• **TASK**
Only the lines from the one containing "by the tools." through the one containing "The current configuration" should be printed, exactly as they appear below, with both ends included.

Stored data entries
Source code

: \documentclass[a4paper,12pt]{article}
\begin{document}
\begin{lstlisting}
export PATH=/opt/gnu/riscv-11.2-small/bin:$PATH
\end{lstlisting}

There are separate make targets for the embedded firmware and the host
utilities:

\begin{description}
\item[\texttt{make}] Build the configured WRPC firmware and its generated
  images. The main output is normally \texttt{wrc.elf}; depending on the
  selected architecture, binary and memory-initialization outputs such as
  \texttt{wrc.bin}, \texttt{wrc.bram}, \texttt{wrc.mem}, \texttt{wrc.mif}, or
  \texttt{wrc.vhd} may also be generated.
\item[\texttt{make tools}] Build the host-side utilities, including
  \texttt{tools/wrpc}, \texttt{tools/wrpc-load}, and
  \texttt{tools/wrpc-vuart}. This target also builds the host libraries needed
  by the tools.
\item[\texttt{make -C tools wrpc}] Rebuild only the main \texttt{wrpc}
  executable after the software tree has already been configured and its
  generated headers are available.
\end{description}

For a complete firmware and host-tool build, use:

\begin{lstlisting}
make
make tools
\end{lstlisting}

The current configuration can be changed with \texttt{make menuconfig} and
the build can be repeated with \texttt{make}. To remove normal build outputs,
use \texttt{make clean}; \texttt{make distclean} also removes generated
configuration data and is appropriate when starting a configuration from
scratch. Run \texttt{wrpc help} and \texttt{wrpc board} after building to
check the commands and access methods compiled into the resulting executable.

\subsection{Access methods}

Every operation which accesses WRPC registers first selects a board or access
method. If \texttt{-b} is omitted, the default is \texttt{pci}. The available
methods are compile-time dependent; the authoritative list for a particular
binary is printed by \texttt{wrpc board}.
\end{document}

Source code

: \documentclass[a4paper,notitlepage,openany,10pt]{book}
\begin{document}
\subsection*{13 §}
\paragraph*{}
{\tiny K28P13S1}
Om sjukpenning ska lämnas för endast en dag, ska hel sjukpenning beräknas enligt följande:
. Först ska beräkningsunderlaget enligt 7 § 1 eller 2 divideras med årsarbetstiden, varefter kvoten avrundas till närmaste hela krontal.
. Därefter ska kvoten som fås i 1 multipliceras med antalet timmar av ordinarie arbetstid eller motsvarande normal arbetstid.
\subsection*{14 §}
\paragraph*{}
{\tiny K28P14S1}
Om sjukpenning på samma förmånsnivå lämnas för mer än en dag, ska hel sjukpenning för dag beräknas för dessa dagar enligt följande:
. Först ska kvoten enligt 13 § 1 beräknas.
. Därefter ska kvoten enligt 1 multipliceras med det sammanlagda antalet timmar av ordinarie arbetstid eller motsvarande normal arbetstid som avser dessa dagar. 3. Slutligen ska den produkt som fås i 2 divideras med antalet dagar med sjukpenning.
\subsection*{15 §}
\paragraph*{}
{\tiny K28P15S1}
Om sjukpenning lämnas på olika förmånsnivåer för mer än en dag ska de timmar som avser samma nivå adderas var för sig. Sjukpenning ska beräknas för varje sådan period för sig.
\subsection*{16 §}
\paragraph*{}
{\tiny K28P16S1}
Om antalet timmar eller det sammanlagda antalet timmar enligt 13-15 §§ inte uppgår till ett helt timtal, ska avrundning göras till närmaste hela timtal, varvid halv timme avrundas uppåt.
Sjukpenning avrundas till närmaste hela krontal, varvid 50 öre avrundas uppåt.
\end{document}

• **REPLY TO THE EXERCISE**
  by the tools.
\item[\texttt{make -C tools wrpc}] Rebuild only the main \texttt{wrpc}
  executable after the software tree has already been configured and its
  generated headers are available.
\end{description}

For a complete firmware and host-tool build, use:

\begin{lstlisting}
make
make tools
\end{lstlisting}

The current configuration can be changed with \texttt{make menuconfig} and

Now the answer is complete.